Le gouvernement du Québec va de l’avant avec un projet de transport controversé dans la capitale provinciale qui est depuis des années un paratonnerre politique.
Le premier ministre François Legault a annoncé jeudi que son gouvernement prévoyait construire un troisième pont reliant la ville de Québec aux banlieues de l’autre côté du fleuve Saint-Laurent.
Cette décision intervient après que Legault a abandonné le projet l’année dernière, provoquant la colère de certains électeurs et membres de son propre caucus, puis a promis de le relancer l’automne dernier — un jour après que son candidat de la Coalition Avenir Québec ait perdu une élection partielle à Québec.
Legault a initialement présenté le projet comme un moyen de réduire la circulation dans la région de la capitale, mais il affirme maintenant que le « troisième lien » est important pour garantir que les camions transportant des marchandises puissent toujours accéder à la ville si l’un des deux ponts existants était fermé.
«Nous devons faire preuve d’humilité lorsque nous devons revenir sur une décision», a déclaré Legault lors d’une conférence de presse jeudi. « En prenant du recul, nous avons constaté que la question de la sécurité économique est très importante. C’est pourquoi nous modifions notre décision.
Cette annonce fait suite à un nouveau rapport publié mercredi par le gestionnaire des fonds de pension du Québec, la Caisse de dépôt et placement du Québec, affirmant qu’un troisième lien n’est pas justifié et ne réduirait le temps de trajet que d’environ cinq minutes.
Le rapport recommande plutôt un plan de transport en commun de 15 milliards de dollars pour la région, comprenant un réseau de tramway. Jeudi, Legault a également donné son feu vert à la première phase de ce plan, d’une valeur de 5 milliards de dollars. « Nous pouvons faire les deux », a déclaré le Premier ministre.
Le troisième lien, bien qu’il s’agisse d’un projet hypothétique dans une région métropolitaine de moins d’un million d’habitants, a contribué au déclin de la fortune politique de Legault et a souvent attiré l’attention nationale.
Le chef conservateur fédéral Pierre Poilievre a exposé sa position jeudi X, se disant favorable au troisième lien et accusant le premier ministre Justin Trudeau, dont le gouvernement a refusé de financer le projet, d’être « obsédé par une guerre contre les voitures » et d’ignorer les gens qui vivent dans les banlieues.
Cependant, Poilievre a également déclaré qu’il n’investirait pas « un cent de l’argent fédéral » dans un tramway s’il devenait premier ministre. Le gouvernement libéral, quant à lui, s’est déjà engagé à financer une partie d’un projet de tramway.
Jeudi, Legault a déclaré qu’il espérait pouvoir obtenir de l’argent pour les deux projets auprès d’un gouvernement libéral ou conservateur.
Cette annonce est le dernier développement d’un drame politique qui dure depuis des années. Le projet était l’une des principales promesses électorales de Legault lors des élections provinciales de 2018 et 2022, visant à séduire les électeurs des circonscriptions en conflit de la région de Québec. Mais lors d’un revirement majeur en avril de l’année dernière, son gouvernement a annoncé que le projet n’était plus justifié, en partie à cause de la réduction du trafic suite à la pandémie de COVID-19.
La réaction a été rapide. En octobre, un jour après avoir perdu une élection partielle à Québec et fait face à des sondages lamentables, Legault a brusquement changé de tactique et remis le troisième maillon sur la table. « Perdre Québec (Ville) est hors de question », avait-il déclaré à l’époque.

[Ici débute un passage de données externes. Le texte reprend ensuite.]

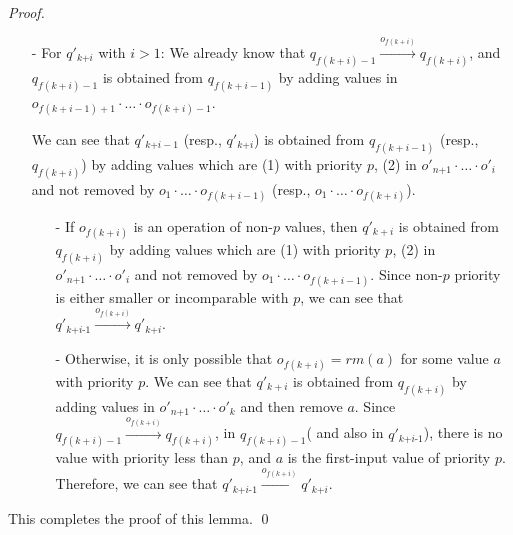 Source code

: \begin {proof}
\begin{itemize}
    \begin{itemize}
    \setlength{\itemsep}{0.5pt}
    \item[-] If $o_{f(k+1)}$ is an operation of non-$p$ values, then $q'_{k+1}$ is obtained from $q_{f(k+1)}$ by adding values in $o'_{\textit{n+1}} \cdot \ldots \cdot o'_i$. Since non-$p$ priority is either smaller or incomparable with $p$, we can see that $q'_k \xrightarrow{o_{f(k+1)}} q'_{\textit{k+1}}$.

    \item[-] Otherwise, it is only possible that $o_{f(k+1)} = \textit{rm}(a)$ for some value $a$ with priority $p$. We can see that $q'_{k+1}$ is obtained from $q_{f(k+1)}$ by adding values in $o'_{\textit{n+1}} \cdot \ldots \cdot o'_k$ and then remove $a$. Since $q_{f(k+1)-1} \xrightarrow{o_{f(k+1)}} q_{f(k+1)}$, in $q_{f(k+1)-1}$( and also in $q'_k$), there is no value with priority less than $p$, and $a$ is the first-input value of priority $p$. Therefore, we can see that $q'_k \xrightarrow{o_{f(k+1)}} q'_{\textit{k+1}}$.
    \end{itemize}

\item[-] For $q'_{\textit{k+i}}$ with $i>1$: We already know that $q_{f(k+i)-1} \xrightarrow{o_{f(k+i)}} q_{f(k+i)}$, and $q_{f(k+i)-1}$ is obtained from $q_{f(k+i-1)}$ by adding values in $o_{f(k+i-1)+1} \cdot \ldots \cdot o_{f(k+i)-1}$.

    We can see that $q'_{\textit{k+i}-1}$ (resp., $q'_{\textit{k+i}}$) is obtained from $q_{f(k+i-1)}$ (resp., $q_{f(k+i)}$) by adding values which are (1) with priority $p$, (2) in $o'_{\textit{n+1}} \cdot \ldots \cdot o'_i$ and not removed by $o_1 \cdot \ldots \cdot o_{f(k+i-1)}$ (resp., $o_1 \cdot \ldots \cdot o_{f(k+i)}$).

    \begin{itemize}
    \setlength{\itemsep}{0.5pt}
    \item[-] If $o_{f(k+i)}$ is an operation of non-$p$ values, then $q'_{k+i}$ is obtained from $q_{f(k+i)}$ by adding values which are (1) with priority $p$, (2) in $o'_{\textit{n+1}} \cdot \ldots \cdot o'_i$ and not removed by $o_1 \cdot \ldots \cdot o_{f(k+i-1)}$. Since non-$p$ priority is either smaller or incomparable with $p$, we can see that $q'_{\textit{k+i-1}} \xrightarrow{o_{f(k+i)}} q'_{\textit{k+i}}$.

    \item[-] Otherwise, it is only possible that $o_{f(k+i)} = \textit{rm}(a)$ for some value $a$ with priority $p$. We can see that $q'_{k+i}$ is obtained from $q_{f(k+i)}$ by adding values in $o'_{\textit{n+1}} \cdot \ldots \cdot o'_k$ and then remove $a$. Since $q_{f(k+i)-1} \xrightarrow{o_{f(k+i)}} q_{f(k+i)}$, in $q_{f(k+i)-1}$( and also in $q'_{\textit{k+i-1}}$), there is no value with priority less than $p$, and $a$ is the first-input value of priority $p$. Therefore, we can see that $q'_{\textit{k+i-1}} \xrightarrow{o_{f(k+i)}} q'_{\textit{k+i}}$.
    \end{itemize}
\end{itemize}

This completes the proof of this lemma. \qed
\end {proof}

La nouvelle justification du projet – la sécurité économique – est « 100 % politique », a déclaré Rudy Husny, analyste politique et ancien conseiller conservateur fédéral. « La CAQ a pu accéder au pouvoir avec l’appui de Québec, de Lévis et de toute cette région. Tout a commencé là, leur accession au pouvoir.»
La base de soutien de la CAQ se trouve en grande partie à l’extérieur de Montréal, a déclaré Husny, et le gouvernement a tenté de montrer qu’il est concentré sur les besoins de la ville de Québec, qui se sent souvent négligée.
Mais les revirements sur le troisième lien ont « endommagé le lien » avec les électeurs d’une région que Legault ne peut pas se permettre d’ignorer, a déclaré l’analyste politique Antonine Yaccarini. Selon elle, la question est devenue tellement polarisante à Québec que les gens estiment qu’ils ne peuvent appuyer que le troisième lien ou le tramway, et non les deux.
« Si vous optez pour le troisième lien, vous êtes étiqueté comme ne vous souciant pas de l’environnement ou des transports en commun. Et si vous êtes pour le tramway, on vous dit que vous voulez faire la guerre aux voitures», a-t-elle déclaré. «Et cela contribue à garantir qu’aucun des projets ne soit achevé.»